需要下载的测试用的文件
测试图片:
https://upload.wikimedia.org/wikipedia/commons/2/26/YellowLabradorLooking_new.jpg -O dog.jpg
类别文件:
https://raw.githubusercontent.com/Lasagne/Recipes/master/examples/resnet50/imagenet_classes.txt
打包好的也可在这下载:
https://download.csdn.net/download/m0_59156726/88478676
1. pytorch 推理
模型直接使用torchvison里面自带的resnet50,
torchvison 参考 使用PyTorch中的预训练模型进行图像分类
直接看代码就可以了,简单明了。
import time
from torchvision import models, transforms
import torch
from PIL import Image
# 使用resnet50, torchvision 0.13及以后的新版本写法
resnet = models.resnet50(weights=models.ResNet50_Weights.IMAGENET1K_V1)
# 加载类别
with open('imagenet_class/imagenet_class.txt') as f:
classes = [line.strip() for line in f.readlines()]

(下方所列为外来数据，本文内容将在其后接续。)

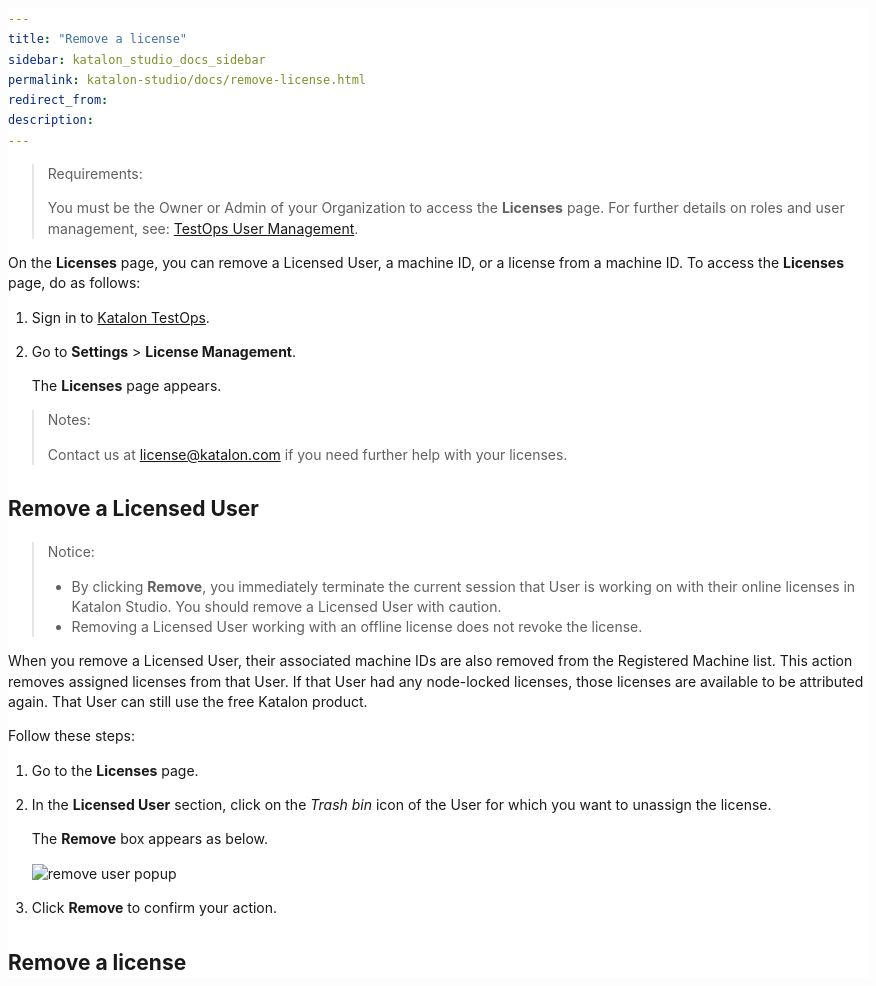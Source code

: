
 ```yaml
---
title: "Remove a license"
sidebar: katalon_studio_docs_sidebar
permalink: katalon-studio/docs/remove-license.html
redirect_from:
description:
---
```


> Requirements:
>
> You must be the Owner or Admin of your Organization to access the **Licenses** page. For further details on roles and user management, see: [TestOps User Management](https://docs.katalon.com/katalon-analytics/docs/kt_invite_user_org.html).

On the **Licenses** page, you can remove a Licensed User, a machine ID, or a license from a machine ID. To access the **Licenses** page, do as follows:

1. Sign in to [Katalon TestOps](https://testops.katalon.io/login).

2. Go to **Settings** > **License Management**.

   The **Licenses** page appears.

> Notes:
>
> Contact us at license@katalon.com if you need further help with your licenses.

## Remove a Licensed User

> Notice:
>
> * By clicking **Remove**, you immediately terminate the current session that User is working on with their online licenses in Katalon Studio. You should remove a Licensed User with caution.
> * Removing a Licensed User working with an offline license does not revoke the license.

When you remove a Licensed User, their associated machine IDs are also removed from the Registered Machine list. This action removes assigned licenses from that User. If that User had any node-locked licenses, those licenses are available to be attributed again. That User can still use the free Katalon product.

Follow these steps:

1. Go to the **Licenses** page.

2. In the **Licensed User** section, click on the *Trash bin* icon of the User for which you want to unassign the license.

   The **Remove** box appears as below.

   <img src="https://github.com/katalon-studio/docs-images/raw/master/katalon-studio/docs/license-mgt/remove-user.png" width=100% alt="remove user popup">

3. Click **Remove** to confirm your action.

## Remove a license
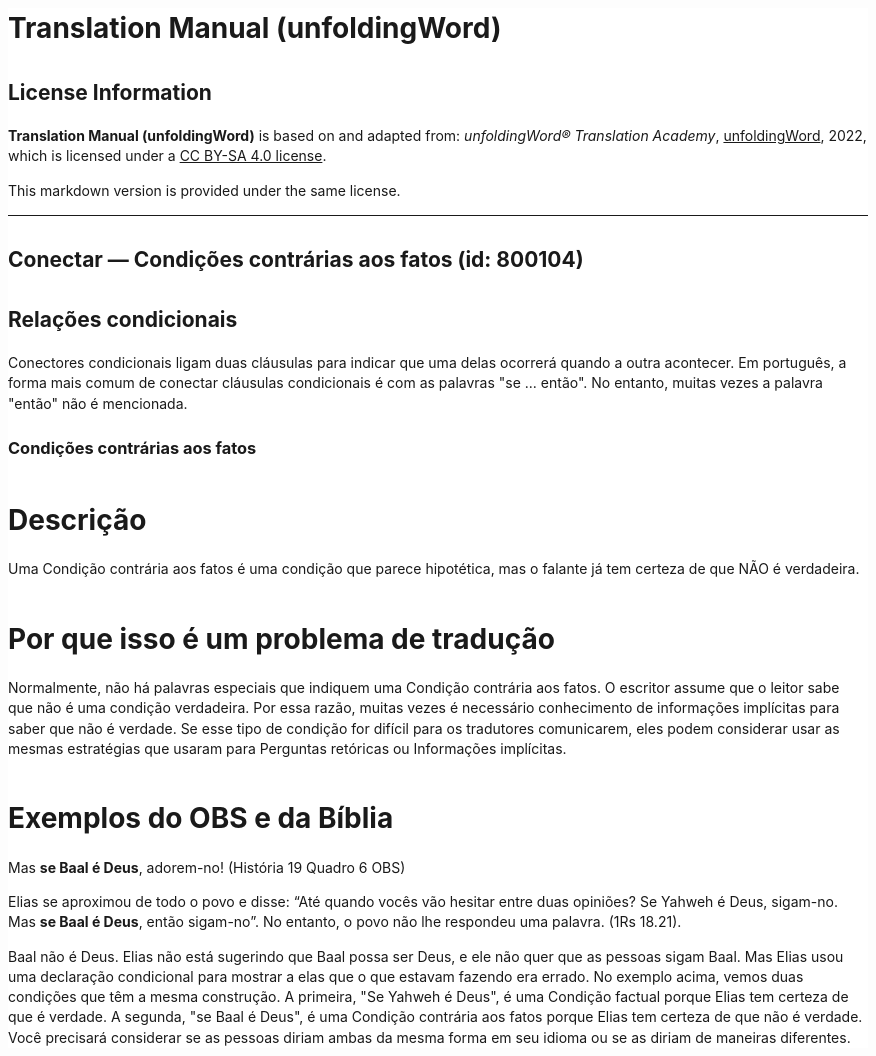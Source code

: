 # Translation Manual (unfoldingWord)

## License Information

**Translation Manual (unfoldingWord)** is based on and adapted from: _unfoldingWord® Translation Academy_, [unfoldingWord](https://unfoldingword.org/utw), 2022, which is licensed under a [CC BY-SA 4.0 license](https://creativecommons.org/licenses/by-sa/4.0/legalcode.en).

This markdown version is provided under the same license.



--------------------------------

## Conectar — Condições contrárias aos fatos (id: 800104)

Relações condicionais
---------------------

Conectores condicionais ligam duas cláusulas para indicar que uma delas ocorrerá quando a outra acontecer. Em português, a forma mais comum de conectar cláusulas condicionais é com as palavras "se ... então". No entanto, muitas vezes a palavra "então" não é mencionada.

### Condições contrárias aos fatos

Descrição
=========

Uma Condição contrária aos fatos é uma condição que parece hipotética, mas o falante já tem certeza de que NÃO é verdadeira.

Por que isso é um problema de tradução
======================================

Normalmente, não há palavras especiais que indiquem uma Condição contrária aos fatos. O escritor assume que o leitor sabe que não é uma condição verdadeira. Por essa razão, muitas vezes é necessário conhecimento de informações implícitas para saber que não é verdade. Se esse tipo de condição for difícil para os tradutores comunicarem, eles podem considerar usar as mesmas estratégias que usaram para Perguntas retóricas ou Informações implícitas.

Exemplos do OBS e da Bíblia
===========================

Mas **se Baal é Deus**, adorem\-no! (História 19 Quadro 6 OBS)

Elias se aproximou de todo o povo e disse: “Até quando vocês vão hesitar entre duas opiniões? Se Yahweh é Deus, sigam\-no. Mas **se Baal é Deus**, então sigam\-no”. No entanto, o povo não lhe respondeu uma palavra. (1Rs 18\.21\).

Baal não é Deus. Elias não está sugerindo que Baal possa ser Deus, e ele não quer que as pessoas sigam Baal. Mas Elias usou uma declaração condicional para mostrar a elas que o que estavam fazendo era errado. No exemplo acima, vemos duas condições que têm a mesma construção. A primeira, "Se Yahweh é Deus", é uma Condição factual porque Elias tem certeza de que é verdade. A segunda, "se Baal é Deus", é uma Condição contrária aos fatos porque Elias tem certeza de que não é verdade. Você precisará considerar se as pessoas diriam ambas da mesma forma em seu idioma ou se as diriam de maneiras diferentes.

device = torch.device("cuda:0")
# 加载到gpu
resnet.to(device)
# 推理模式
resnet.eval()
# 图像预处理
transform = transforms.Compose([
transforms.Resize(256),
transforms.CenterCrop(224),
transforms.ToTensor(),
transforms.Normalize(mean=[0.485, 0.456, 0.406],std=[0.229, 0.224, 0.225])
])
# 加载图片
img = Image.open("./imagenet_class/YellowLabradorLooking_new.jpg")
# 处理图片
img_t = transform(img)
# 加载到gpu
img_t = img_t.unsqueeze(0).to(device)
# 循环推理看耗时
for i in range(10):
# infer, size(1,1000)
t1 = time.time()
out = resnet(img_t)
t2 = time.time()
print("time:", t2 - t1)
# size(1,1000)
out_sorted, indices = torch.sort(out, descending=True)

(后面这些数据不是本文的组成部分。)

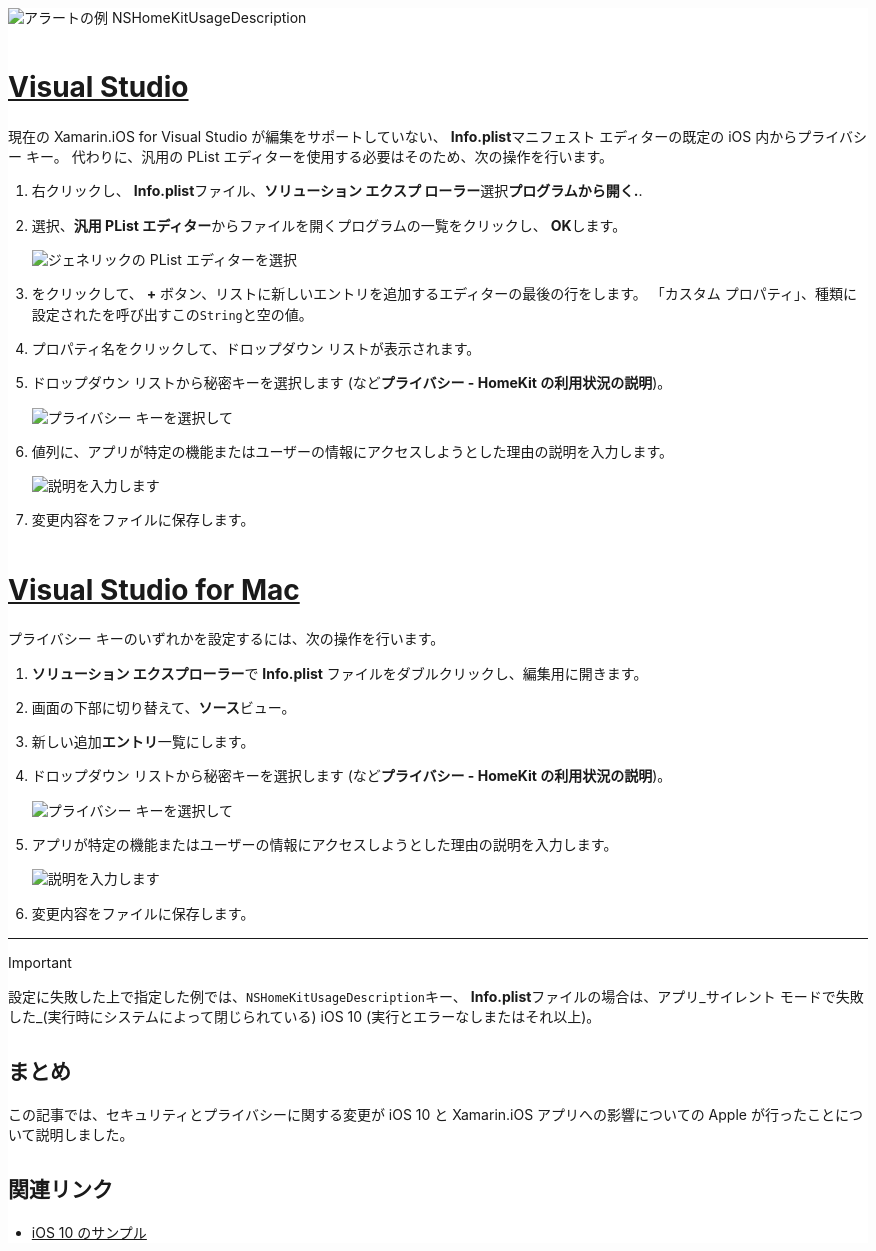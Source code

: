 ![アラートの例 NSHomeKitUsageDescription](security-privacy-images/info01.png "NSHomeKitUsageDescription アラートの例")

# <a name="visual-studiotabvswin"></a>[Visual Studio](#tab/vswin)

現在の Xamarin.iOS for Visual Studio が編集をサポートしていない、 **Info.plist**マニフェスト エディターの既定の iOS 内からプライバシー キー。 代わりに、汎用の PList エディターを使用する必要はそのため、次の操作を行います。

1. 右クリックし、 **Info.plist**ファイル、**ソリューション エクスプ ローラー**選択**プログラムから開く.**.
2. 選択、**汎用 PList エディター**からファイルを開くプログラムの一覧をクリックし、 **OK**します。

    ![ジェネリックの PList エディターを選択](security-privacy-images/InfoEditorSelectionVs.png "ジェネリック PList エディターを選択します。")
3. をクリックして、 **+** ボタン、リストに新しいエントリを追加するエディターの最後の行をします。 「カスタム プロパティ」、種類に設定されたを呼び出すこの`String`と空の値。
4. プロパティ名をクリックして、ドロップダウン リストが表示されます。
5. ドロップダウン リストから秘密キーを選択します (など**プライバシー - HomeKit の利用状況の説明**)。 

    ![プライバシー キーを選択して](security-privacy-images/InfoPListEditorSelectKey.png "プライバシー キーを選択します")
6. 値列に、アプリが特定の機能またはユーザーの情報にアクセスしようとした理由の説明を入力します。 

    ![説明を入力します](security-privacy-images/InfoPListSetValue.png "説明を入力します")
7. 変更内容をファイルに保存します。

# <a name="visual-studio-for-mactabvsmac"></a>[Visual Studio for Mac](#tab/vsmac)

プライバシー キーのいずれかを設定するには、次の操作を行います。

1. **ソリューション エクスプローラー**で **Info.plist** ファイルをダブルクリックし、編集用に開きます。
2. 画面の下部に切り替えて、**ソース**ビュー。
3. 新しい追加**エントリ**一覧にします。
4. ドロップダウン リストから秘密キーを選択します (など**プライバシー - HomeKit の利用状況の説明**)。 

    ![プライバシー キーを選択して](security-privacy-images/info02.png "プライバシー キーを選択します")
5. アプリが特定の機能またはユーザーの情報にアクセスしようとした理由の説明を入力します。 

    ![説明を入力します](security-privacy-images/info03.png "説明を入力します")
6. 変更内容をファイルに保存します。

-----

> [!IMPORTANT]
> 設定に失敗した上で指定した例では、`NSHomeKitUsageDescription`キー、 **Info.plist**ファイルの場合は、アプリ_サイレント モードで失敗した_(実行時にシステムによって閉じられている) iOS 10 (実行とエラーなしまたはそれ以上)。

<a name="Summary" />

## <a name="summary"></a>まとめ

この記事では、セキュリティとプライバシーに関する変更が iOS 10 と Xamarin.iOS アプリへの影響についての Apple が行ったことについて説明しました。

## <a name="related-links"></a>関連リンク

- [iOS 10 のサンプル](https://developer.xamarin.com/samples/ios/iOS10/)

percentage = torch.nn.functional.softmax(out, dim=1)[0] * 100
# 前top5
top5_list = [(classes[idx], percentage[idx].item()) for idx in indices[0][:5]]
# 打印结果及gpu推理时间
print(top5_list)
结果:首次推理时间比较长,后面时间平均10ms,top1概率52.3%,能正确识别类别
2. onnxruntime gpu推理
2.1 环境准备
所有的nv gpu推理都需要使用到cuda cudnn
默认python已安装pytorch gpu版本,因为安装pytorch gpu环境的时候肯定选择cuda和cudnn的安装,如果你没安装,自己找一下安装的攻略,也就一行代码的事情,下面是官方提供的pytorch cuda11.8安装指令,参考:https://pytorch.org/
pip3 install torch torchvision torchaudio --index-url https://download.pytorch.org/whl/cu118
一般安装了pytorch,都会安装cuda和cudnn,查看一下版本即可
print(torch.version)
print(torch.version.cuda)
print(torch.backends.cudnn.version())
然后根据cuda版本下载安装适配的onnxruntime版本
pip install onnxruntime-gpu==xx.xx.xx
不出意外直接 pip install onnxruntime-gpu即可
2.2 模型转换
仍然拿resnet50举例
import time
from torchvision import models, transforms
import torch
from PIL import Image
# 使用resnet50, torchvision 0.13及以后的新版本写法
resnet_ = models.resnet50(weights=models.ResNet50_Weights.IMAGENET1K_V1)
# 模型转换, 详细参数请自行查阅
input_shape = (1,3,224,224)
dummy_input = torch.randn(input_shape)
torch.onnx.export(resnet, dummy_input, "resnet50.onnx", verbose=True, opset_version=11, input_names=["input0"], output_names=["output0"])
2.3 onnxruntime 推理
with open('imagenet_class/imagenet_class.txt') as f:
classes = [line.strip() for line in f.readlines()]
import onnxruntime as ort
# 构建providers
providers = [
('CUDAExecutionProvider', {
'device_id': 0,
'arena_extend_strategy': 'kNextPowerOfTwo',
'gpu_mem_limit': 2 * 1024 * 1024 * 1024,
'cudnn_conv_algo_search': 'EXHAUSTIVE',
'do_copy_in_default_stream': True,
}),
'CPUExecutionProvider',
]
# 加载模型
ort_session = ort.InferenceSession("resnet50.onnx", providers=providers)
# 图像预处理
transform = transforms.Compose([
transforms.Resize(256),
transforms.CenterCrop(224),
transforms.ToTensor(),
transforms.Normalize(mean=[0.485, 0.456, 0.406],std=[0.229, 0.224, 0.225])
])
# 加载图片
img = Image.open("./imagenet_class/YellowLabradorLooking_new.jpg")
# 处理图片
img_t = transform(img)
img_numpy = img_t.numpy()[None,:]
for i in range(10):
t1 = time.time()
input_name = ort_session.get_inputs()[0].name
# size(1,1000)
out = ort_session.run(None, {input_name: img_numpy})[0]
t2 = time.time()
print("time:", t2 - t1)
# size(1,1000) 降序
out = torch.from_numpy(out)
out_sorted, indices = torch.sort(out, descending=True)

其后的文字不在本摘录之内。